=== Section Start ===

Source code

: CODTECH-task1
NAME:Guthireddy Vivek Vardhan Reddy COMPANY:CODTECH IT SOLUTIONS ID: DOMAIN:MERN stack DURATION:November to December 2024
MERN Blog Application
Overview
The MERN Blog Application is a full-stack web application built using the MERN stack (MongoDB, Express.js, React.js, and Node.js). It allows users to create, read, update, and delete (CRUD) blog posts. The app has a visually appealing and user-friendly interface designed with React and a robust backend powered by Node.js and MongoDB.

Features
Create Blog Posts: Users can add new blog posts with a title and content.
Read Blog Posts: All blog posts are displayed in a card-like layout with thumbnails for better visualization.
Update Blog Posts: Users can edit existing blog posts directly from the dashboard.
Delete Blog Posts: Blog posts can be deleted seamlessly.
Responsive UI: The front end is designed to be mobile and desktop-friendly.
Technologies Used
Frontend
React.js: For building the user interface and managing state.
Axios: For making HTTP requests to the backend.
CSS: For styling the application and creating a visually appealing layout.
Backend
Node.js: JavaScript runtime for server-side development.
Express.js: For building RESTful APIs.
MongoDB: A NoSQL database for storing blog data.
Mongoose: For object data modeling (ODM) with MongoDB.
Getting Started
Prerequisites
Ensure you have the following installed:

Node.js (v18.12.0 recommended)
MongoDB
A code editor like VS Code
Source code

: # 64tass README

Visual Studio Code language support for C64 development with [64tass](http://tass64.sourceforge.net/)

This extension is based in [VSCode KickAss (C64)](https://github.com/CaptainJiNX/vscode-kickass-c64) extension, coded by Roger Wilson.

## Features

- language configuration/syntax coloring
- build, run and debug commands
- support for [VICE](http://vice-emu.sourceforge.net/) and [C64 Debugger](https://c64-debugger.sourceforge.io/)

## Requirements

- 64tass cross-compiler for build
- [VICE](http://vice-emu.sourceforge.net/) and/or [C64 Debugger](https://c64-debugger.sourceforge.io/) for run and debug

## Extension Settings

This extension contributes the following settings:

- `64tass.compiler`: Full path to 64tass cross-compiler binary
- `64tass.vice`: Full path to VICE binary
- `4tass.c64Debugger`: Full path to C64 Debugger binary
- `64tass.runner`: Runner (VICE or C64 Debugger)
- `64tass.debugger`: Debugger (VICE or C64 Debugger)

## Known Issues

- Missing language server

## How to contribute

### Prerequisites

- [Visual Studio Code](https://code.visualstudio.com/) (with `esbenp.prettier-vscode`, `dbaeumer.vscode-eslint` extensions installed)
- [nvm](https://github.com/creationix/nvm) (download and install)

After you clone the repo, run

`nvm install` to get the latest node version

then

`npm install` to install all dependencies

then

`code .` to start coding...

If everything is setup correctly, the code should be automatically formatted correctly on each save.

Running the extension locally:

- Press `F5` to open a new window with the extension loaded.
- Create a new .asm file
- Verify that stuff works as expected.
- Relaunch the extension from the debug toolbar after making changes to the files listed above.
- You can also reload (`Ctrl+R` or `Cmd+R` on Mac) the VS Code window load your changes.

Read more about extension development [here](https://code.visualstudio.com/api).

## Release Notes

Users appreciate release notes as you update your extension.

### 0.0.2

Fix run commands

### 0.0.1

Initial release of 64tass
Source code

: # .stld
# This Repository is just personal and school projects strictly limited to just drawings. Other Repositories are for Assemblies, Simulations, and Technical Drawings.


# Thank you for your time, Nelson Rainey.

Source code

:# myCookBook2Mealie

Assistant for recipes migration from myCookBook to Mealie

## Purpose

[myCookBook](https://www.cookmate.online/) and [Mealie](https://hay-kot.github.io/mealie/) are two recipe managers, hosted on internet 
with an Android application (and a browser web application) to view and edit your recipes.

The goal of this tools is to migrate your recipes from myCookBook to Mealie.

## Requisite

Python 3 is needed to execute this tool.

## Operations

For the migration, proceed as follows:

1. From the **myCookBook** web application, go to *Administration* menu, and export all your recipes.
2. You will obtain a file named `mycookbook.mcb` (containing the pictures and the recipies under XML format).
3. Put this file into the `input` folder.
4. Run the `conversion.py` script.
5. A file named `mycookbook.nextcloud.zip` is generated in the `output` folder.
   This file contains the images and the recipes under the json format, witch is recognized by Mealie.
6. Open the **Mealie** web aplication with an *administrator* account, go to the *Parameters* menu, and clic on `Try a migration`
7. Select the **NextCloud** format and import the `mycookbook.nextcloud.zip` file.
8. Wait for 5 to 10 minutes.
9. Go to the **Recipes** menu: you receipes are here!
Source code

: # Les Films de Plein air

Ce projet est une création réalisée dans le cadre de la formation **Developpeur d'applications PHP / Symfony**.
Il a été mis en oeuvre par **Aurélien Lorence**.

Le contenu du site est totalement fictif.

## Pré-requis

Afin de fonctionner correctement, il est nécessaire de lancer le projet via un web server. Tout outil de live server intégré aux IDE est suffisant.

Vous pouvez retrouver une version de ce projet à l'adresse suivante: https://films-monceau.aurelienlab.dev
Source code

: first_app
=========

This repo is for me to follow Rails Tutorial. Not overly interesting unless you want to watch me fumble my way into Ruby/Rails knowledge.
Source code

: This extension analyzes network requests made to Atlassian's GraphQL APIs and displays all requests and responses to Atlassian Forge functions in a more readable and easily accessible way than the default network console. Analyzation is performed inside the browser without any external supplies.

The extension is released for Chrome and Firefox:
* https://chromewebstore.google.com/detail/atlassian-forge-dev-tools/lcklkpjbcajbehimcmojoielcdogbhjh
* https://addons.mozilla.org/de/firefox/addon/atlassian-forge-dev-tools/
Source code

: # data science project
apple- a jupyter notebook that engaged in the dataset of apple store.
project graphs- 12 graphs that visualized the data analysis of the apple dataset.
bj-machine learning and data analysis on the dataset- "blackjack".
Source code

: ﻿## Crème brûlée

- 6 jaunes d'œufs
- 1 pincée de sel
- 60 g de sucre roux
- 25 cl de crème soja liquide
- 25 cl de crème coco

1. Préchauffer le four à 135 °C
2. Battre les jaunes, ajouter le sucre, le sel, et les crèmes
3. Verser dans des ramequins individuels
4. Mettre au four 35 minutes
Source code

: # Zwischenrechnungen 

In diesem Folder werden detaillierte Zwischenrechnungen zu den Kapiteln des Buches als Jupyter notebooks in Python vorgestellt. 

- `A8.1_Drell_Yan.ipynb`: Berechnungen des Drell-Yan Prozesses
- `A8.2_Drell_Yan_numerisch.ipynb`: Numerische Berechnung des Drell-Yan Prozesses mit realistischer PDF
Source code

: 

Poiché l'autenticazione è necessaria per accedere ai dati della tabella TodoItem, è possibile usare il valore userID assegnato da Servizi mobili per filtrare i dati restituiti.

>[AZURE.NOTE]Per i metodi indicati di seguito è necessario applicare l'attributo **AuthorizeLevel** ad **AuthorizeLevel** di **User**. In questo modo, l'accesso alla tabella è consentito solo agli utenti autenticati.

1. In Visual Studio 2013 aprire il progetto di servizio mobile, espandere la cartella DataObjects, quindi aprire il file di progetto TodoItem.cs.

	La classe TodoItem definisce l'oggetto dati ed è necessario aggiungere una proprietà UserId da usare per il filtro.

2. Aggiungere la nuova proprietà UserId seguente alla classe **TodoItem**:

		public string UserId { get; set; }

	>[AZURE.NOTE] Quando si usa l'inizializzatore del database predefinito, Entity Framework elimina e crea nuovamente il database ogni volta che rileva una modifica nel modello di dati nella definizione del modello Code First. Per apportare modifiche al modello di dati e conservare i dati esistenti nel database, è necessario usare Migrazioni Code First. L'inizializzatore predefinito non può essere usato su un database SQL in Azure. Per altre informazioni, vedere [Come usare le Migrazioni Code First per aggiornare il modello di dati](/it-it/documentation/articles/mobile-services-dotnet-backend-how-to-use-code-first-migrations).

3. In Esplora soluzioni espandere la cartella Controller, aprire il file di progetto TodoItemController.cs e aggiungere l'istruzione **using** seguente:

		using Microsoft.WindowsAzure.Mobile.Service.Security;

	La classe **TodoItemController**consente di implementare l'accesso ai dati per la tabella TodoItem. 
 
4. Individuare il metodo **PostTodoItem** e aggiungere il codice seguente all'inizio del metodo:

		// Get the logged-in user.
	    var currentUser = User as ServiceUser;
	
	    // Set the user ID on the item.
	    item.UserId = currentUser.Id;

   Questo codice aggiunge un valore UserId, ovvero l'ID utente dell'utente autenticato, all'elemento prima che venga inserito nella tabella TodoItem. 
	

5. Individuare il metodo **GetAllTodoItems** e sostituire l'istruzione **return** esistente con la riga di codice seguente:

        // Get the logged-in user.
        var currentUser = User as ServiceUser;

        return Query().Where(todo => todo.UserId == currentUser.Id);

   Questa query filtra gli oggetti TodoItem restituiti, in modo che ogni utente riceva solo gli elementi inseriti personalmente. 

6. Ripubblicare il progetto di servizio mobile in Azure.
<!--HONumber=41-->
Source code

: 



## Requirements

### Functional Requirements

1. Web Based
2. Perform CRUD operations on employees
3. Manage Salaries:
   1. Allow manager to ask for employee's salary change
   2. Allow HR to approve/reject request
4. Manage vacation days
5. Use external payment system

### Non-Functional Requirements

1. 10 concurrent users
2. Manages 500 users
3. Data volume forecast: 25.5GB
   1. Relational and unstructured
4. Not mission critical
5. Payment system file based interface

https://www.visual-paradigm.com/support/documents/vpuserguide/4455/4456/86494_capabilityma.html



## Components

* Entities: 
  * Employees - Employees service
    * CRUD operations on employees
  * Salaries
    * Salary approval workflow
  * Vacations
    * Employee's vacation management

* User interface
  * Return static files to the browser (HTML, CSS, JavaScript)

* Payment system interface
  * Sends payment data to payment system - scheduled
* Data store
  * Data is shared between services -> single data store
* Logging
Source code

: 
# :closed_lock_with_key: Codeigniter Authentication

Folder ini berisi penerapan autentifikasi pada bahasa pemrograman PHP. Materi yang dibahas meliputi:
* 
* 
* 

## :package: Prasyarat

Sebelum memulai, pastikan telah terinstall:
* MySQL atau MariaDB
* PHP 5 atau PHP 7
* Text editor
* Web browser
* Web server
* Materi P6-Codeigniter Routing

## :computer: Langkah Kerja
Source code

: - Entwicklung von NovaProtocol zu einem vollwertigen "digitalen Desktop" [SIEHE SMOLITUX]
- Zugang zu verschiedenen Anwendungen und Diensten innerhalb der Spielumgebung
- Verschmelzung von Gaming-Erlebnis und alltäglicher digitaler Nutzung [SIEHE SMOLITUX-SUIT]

=== Section End ===

• _Problem requirements_: Once you have found every line above holding the word "interface", copy those lines.

• _Response to this exercise_:
The MERN Blog Application is a full-stack web application built using the MERN stack (MongoDB, Express.js, React.js, and Node.js). It allows users to create, read, update, and delete (CRUD) blog posts. The app has a visually appealing and user-friendly interface designed with React and a robust backend powered by Node.js and MongoDB.
React.js: For building the user interface and managing state.
5. Payment system file based interface
* User interface
* Payment system interface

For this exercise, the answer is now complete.